Before 8.0.29, MySQL will try to find the overlap when extra_size of cursor_rec equals to extra_size of insert_rec. 

However, after WL #13899, MySQL will additionally check whether cursor_rec.version and insert_rec.version are consistent. And it will only try to find the overlap when two versions are inconsistent, which is a wrong logic and it does not match the comments above the code. 

How to repeat:
You can just go and read the code: https://github.com/mysql/mysql-server/blob/596f0d238489a9cf9f43ce1ff905984f58d227b6/storag...

You can also use gdb to see this phenomenon, the SQL is: 

mysql> create table test_mismatch(a int, b int, c int, primary key(a, b));
Query OK, 0 rows affected (0.05 sec)

mysql> insert into test_mismatch values (1,1,1);
Query OK, 1 row affected (0.01 sec)

mysql> insert into test_mismatch values (1,2,1);
Query OK, 1 row affected (0.00 sec)

In any version before 8.0.29, the length of record data (you can calc in this way: (end_seg_len >> 1)) in MLOG_REC_INSERT for the first insert statement is 31, and the length for the second is 18. The 13-byte difference consists of a 6-byte header, a 4-byte a, and a 3-byte b.

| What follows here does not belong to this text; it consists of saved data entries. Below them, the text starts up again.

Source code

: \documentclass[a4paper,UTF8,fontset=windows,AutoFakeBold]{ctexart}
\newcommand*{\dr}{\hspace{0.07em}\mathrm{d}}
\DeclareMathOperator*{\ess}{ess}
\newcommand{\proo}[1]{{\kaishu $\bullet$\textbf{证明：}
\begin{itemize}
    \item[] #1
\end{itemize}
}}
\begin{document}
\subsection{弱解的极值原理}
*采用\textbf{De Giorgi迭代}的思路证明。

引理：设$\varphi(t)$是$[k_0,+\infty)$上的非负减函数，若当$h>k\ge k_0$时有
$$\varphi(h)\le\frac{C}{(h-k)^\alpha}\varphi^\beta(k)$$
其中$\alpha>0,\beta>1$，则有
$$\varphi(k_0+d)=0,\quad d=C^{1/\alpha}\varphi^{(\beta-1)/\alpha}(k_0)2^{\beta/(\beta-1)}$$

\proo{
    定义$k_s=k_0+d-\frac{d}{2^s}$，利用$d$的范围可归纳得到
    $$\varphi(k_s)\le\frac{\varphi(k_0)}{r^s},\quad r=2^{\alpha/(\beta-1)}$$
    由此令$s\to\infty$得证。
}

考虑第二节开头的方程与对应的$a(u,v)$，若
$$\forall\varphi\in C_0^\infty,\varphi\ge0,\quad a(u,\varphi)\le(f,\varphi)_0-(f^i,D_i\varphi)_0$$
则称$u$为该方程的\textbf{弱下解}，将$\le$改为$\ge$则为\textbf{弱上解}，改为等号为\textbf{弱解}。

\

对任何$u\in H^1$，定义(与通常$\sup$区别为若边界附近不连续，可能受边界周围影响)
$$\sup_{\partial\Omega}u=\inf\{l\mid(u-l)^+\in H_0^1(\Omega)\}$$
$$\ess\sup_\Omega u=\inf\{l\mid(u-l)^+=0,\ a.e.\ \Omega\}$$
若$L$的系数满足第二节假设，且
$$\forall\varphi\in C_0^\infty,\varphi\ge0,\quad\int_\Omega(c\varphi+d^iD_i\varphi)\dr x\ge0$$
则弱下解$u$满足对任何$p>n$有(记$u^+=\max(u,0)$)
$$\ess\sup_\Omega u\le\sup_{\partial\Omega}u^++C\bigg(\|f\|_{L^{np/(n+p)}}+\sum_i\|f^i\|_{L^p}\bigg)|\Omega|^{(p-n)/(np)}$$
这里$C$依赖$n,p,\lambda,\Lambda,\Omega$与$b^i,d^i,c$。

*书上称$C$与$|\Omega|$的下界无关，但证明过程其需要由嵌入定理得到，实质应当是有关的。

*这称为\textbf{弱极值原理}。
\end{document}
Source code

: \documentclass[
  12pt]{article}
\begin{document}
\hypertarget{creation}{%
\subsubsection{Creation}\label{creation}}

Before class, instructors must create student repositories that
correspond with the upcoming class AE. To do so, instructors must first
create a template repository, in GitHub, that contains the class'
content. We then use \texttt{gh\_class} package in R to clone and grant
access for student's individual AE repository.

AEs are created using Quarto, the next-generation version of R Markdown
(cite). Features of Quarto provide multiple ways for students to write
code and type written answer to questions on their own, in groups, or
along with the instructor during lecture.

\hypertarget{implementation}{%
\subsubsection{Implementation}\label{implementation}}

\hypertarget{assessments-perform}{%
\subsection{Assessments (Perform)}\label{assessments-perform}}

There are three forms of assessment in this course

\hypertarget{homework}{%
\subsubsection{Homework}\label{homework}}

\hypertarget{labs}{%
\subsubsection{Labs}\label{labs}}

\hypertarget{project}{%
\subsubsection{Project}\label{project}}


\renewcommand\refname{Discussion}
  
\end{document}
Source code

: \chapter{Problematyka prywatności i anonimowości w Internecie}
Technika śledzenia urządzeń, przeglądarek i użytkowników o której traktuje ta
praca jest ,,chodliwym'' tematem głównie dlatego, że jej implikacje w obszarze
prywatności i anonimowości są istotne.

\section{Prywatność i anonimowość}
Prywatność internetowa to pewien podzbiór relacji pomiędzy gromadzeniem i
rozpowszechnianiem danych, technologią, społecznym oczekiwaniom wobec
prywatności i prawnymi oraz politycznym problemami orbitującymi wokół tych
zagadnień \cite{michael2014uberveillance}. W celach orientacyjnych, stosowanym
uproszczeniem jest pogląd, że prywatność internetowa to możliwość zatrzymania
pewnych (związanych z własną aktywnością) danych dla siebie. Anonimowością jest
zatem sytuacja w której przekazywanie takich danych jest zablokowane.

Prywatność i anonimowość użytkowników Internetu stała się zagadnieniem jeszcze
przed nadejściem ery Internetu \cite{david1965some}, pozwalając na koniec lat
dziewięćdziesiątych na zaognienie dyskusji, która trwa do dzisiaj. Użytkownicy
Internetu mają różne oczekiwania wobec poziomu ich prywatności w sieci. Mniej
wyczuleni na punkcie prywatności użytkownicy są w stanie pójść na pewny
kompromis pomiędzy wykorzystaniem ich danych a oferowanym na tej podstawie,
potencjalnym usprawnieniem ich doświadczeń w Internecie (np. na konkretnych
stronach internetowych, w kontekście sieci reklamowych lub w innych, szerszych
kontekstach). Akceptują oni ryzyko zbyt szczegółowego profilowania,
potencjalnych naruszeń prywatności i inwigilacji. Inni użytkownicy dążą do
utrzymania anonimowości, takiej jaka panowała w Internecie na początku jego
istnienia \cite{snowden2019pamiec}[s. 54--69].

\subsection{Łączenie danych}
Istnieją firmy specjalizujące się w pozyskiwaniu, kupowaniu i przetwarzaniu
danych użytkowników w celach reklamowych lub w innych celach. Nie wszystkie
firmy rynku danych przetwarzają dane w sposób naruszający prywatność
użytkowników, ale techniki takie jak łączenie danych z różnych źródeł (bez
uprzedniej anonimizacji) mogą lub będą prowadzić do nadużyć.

In version after 8.0.29, because of the wrong logic, both length are 31.

Suggested fix:
Change the inequality sign in comparing the versions to an equality sign.
[3 Oct 12:26] MySQL Verification Team
Hi Mr. Wang,

Thank you very much for your bug report.

However, this is a forum for the reports for the reports with fully repeatable test cases. Each test case should consist. of a set of SQL statement that always lead to the performance problem that you are reporting.

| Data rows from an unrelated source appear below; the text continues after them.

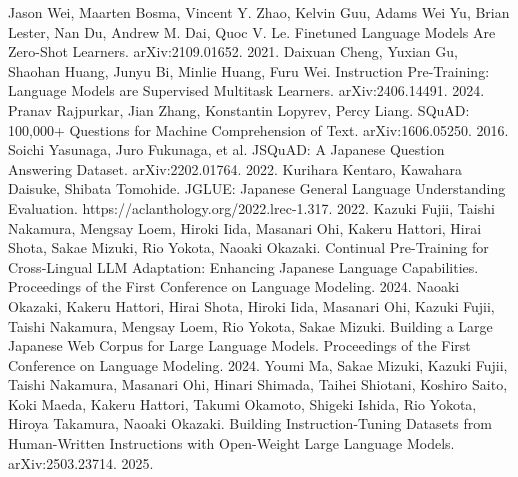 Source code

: \documentclass[twocolumn]{jsarticle}
\begin{document}
\begin{thebibliography}{99}
  Jason Wei, Maarten Bosma, Vincent Y. Zhao, Kelvin Guu, Adams Wei Yu, Brian Lester, Nan Du, Andrew M. Dai, Quoc V. Le. Finetuned Language Models Are Zero-Shot Learners. arXiv:2109.01652. 2021.
  Daixuan Cheng, Yuxian Gu, Shaohan Huang, Junyu Bi, Minlie Huang, Furu Wei. Instruction Pre-Training: Language Models are Supervised Multitask Learners. arXiv:2406.14491. 2024.
  Pranav Rajpurkar, Jian Zhang, Konstantin Lopyrev, Percy Liang. SQuAD: 100,000+ Questions for Machine Comprehension of Text. arXiv:1606.05250. 2016.
  Soichi Yasunaga, Juro Fukunaga, et al. JSQuAD: A Japanese Question Answering Dataset. arXiv:2202.01764. 2022.
  Kurihara Kentaro, Kawahara Daisuke, Shibata Tomohide. JGLUE: Japanese General Language Understanding Evaluation. https://aclanthology.org/2022.lrec-1.317. 2022.
  Kazuki Fujii, Taishi Nakamura, Mengsay Loem, Hiroki Iida, Masanari Ohi, Kakeru Hattori, Hirai Shota, Sakae Mizuki, Rio Yokota, Naoaki Okazaki. Continual Pre-Training for Cross-Lingual LLM Adaptation: Enhancing Japanese Language Capabilities. Proceedings of the First Conference on Language Modeling. 2024.
  Naoaki Okazaki, Kakeru Hattori, Hirai Shota, Hiroki Iida, Masanari Ohi, Kazuki Fujii, Taishi Nakamura, Mengsay Loem, Rio Yokota, Sakae Mizuki. Building a Large Japanese Web Corpus for Large Language Models. Proceedings of the First Conference on Language Modeling. 2024.
  Youmi Ma, Sakae Mizuki, Kazuki Fujii, Taishi Nakamura, Masanari Ohi, Hinari Shimada, Taihei Shiotani, Koshiro Saito, Koki Maeda, Kakeru Hattori, Takumi Okamoto, Shigeki Ishida, Rio Yokota, Hiroya Takamura, Naoaki Okazaki. Building Instruction-Tuning Datasets from Human-Written Instructions with Open-Weight Large Language Models. arXiv:2503.23714. 2025.
\end{thebibliography}
\end{document}
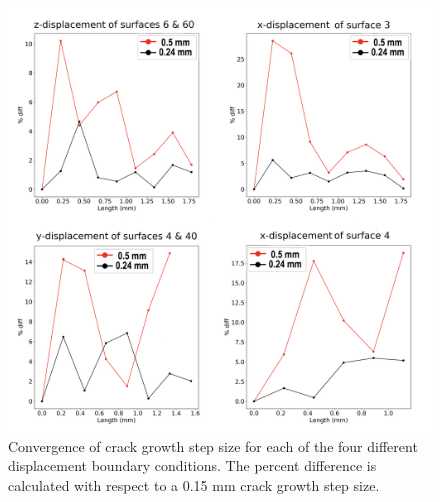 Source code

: \begin{figure}[h!]
\centering
\includegraphics[width=\textwidth,height=\textheight,keepaspectratio]{crack_convergence.png}
\caption{Convergence of crack growth step size for each of the four different
displacement boundary conditions. The percent difference is calculated with respect
to a 0.15 mm crack growth step size.
}
\label{fig:crack_convergence}
\end{figure}

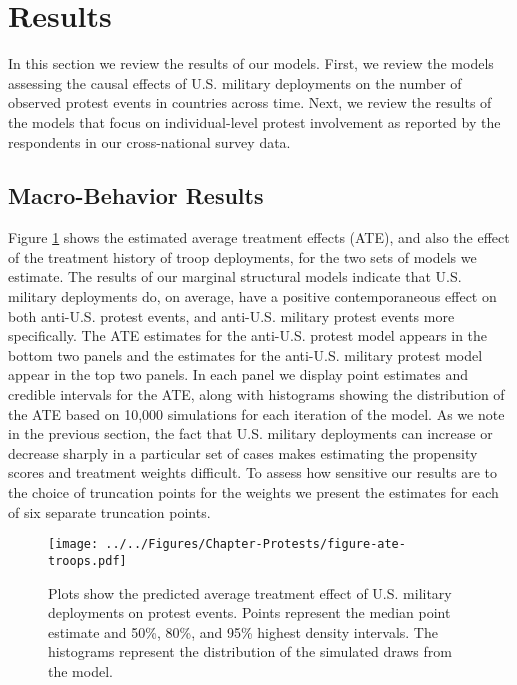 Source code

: \section*{Results}

In this section we review the results of our models. First, we review the models assessing the causal effects of U.S. military deployments on the number of observed protest events in countries across time. Next, we review the results of the models that focus on individual-level protest involvement as reported by the respondents in our cross-national survey data.


\subsection*{Macro-Behavior Results}

 Figure \ref{fig:atetroops} shows the estimated average treatment effects (ATE), and also the effect of the treatment history of troop deployments, for the two sets of models we estimate. The results of our marginal structural models indicate that U.S. military deployments do, on average, have a positive contemporaneous effect on both anti-U.S. protest events, and anti-U.S. military protest events more specifically. The ATE estimates for the anti-U.S. protest model appears in the bottom two panels and the estimates for the anti-U.S. military protest model appear in the top two panels. In each panel we display point estimates and credible intervals for the ATE, along with histograms showing the distribution of the ATE based on 10,000 simulations for each iteration of the model. As we note in the previous section, the fact that U.S. military deployments can increase or decrease sharply in a particular set of cases makes estimating the propensity scores and treatment weights difficult. To assess how sensitive our results are to the choice of truncation points for the weights we present the estimates for each of six separate truncation points. 


\begin{figure}[t]
	\centering\texttt{[image: ../../Figures/Chapter-Protests/figure-ate-troops.pdf]}
	\caption{Plots show the predicted average treatment effect of U.S. military deployments on protest events. Points represent the median point estimate and 50\%, 80\%, and 95\% highest density intervals. The histograms represent the distribution of the simulated draws from the model.}
	\label{fig:atetroops}
\end{figure}

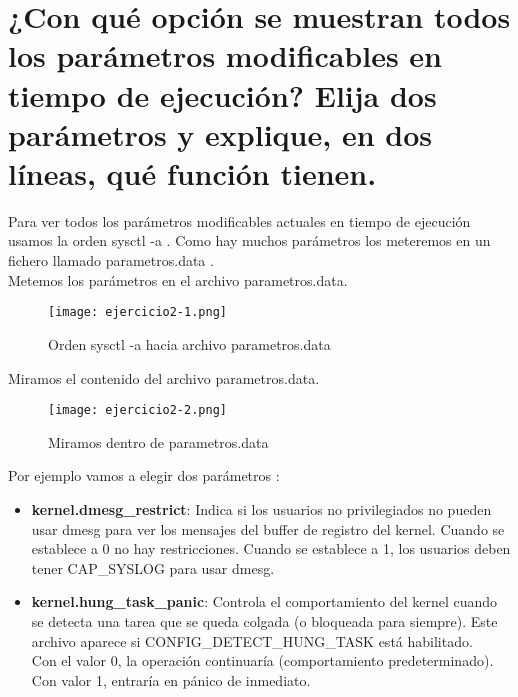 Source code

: 	
	
	\section{¿Con qué opción se muestran todos los parámetros modificables en tiempo de ejecución? Elija dos parámetros y explique, en dos líneas, qué función tienen.}
	
	Para ver todos los parámetros modificables actuales en tiempo de ejecución usamos la orden sysctl -a \cite{ejercicio1-1}. Como hay muchos parámetros los meteremos en un fichero llamado parametros.data .\\
	
	Metemos los parámetros en el archivo parametros.data.
		\begin{figure}[H] 
			\centering
			\texttt{[image: ejercicio2-1.png]} 
			\label{figura10} 
			\caption{Orden sysctl -a hacia archivo parametros.data}
		\end{figure}
	
	Miramos el contenido del archivo parametros.data.
	\begin{figure}[H] 
		\centering
		\texttt{[image: ejercicio2-2.png]} 
		\label{figura11} 
		\caption{Miramos dentro de parametros.data}
	\end{figure}
	
	Por ejemplo vamos a elegir dos parámetros \cite{ejercicio2-1}:
	\begin{itemize}
		\item \textbf{kernel.dmesg\_restrict}: Indica si los usuarios no privilegiados no pueden usar dmesg para ver los mensajes del buffer de registro del kernel. Cuando se establece a 0 no hay restricciones. Cuando se establece a 1, los usuarios deben tener CAP\_SYSLOG para usar dmesg.
		\item \textbf{kernel.hung\_task\_panic}: Controla el comportamiento del kernel cuando se detecta una tarea que se queda colgada (o bloqueada para siempre). Este archivo aparece si CONFIG\_DETECT\_HUNG\_TASK está habilitado.\\
		Con el valor 0, la operación continuaría (comportamiento predeterminado).\\
		Con valor 1, entraría en pánico de inmediato.
	\end{itemize}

You have a test case, but the only part missing is getting the data that will prove your report after the insertion.

We also accept the in-depth code analysis that prove the point.

Hence, we are waiting on your feedback.
[3 Oct 12:28] MySQL Verification Team
Hi Mr. Wang,

We would especially like to know how do we measure this part of your report:

"

In any version before 8.0.29, the length of record data (you can calc in this way: (end_seg_len >> 1)) in MLOG_REC_INSERT for the first insert statement is 31, and the length for the second is 18. The 13-byte difference consists of a 6-byte header, a 4-byte a, and a 3-byte b.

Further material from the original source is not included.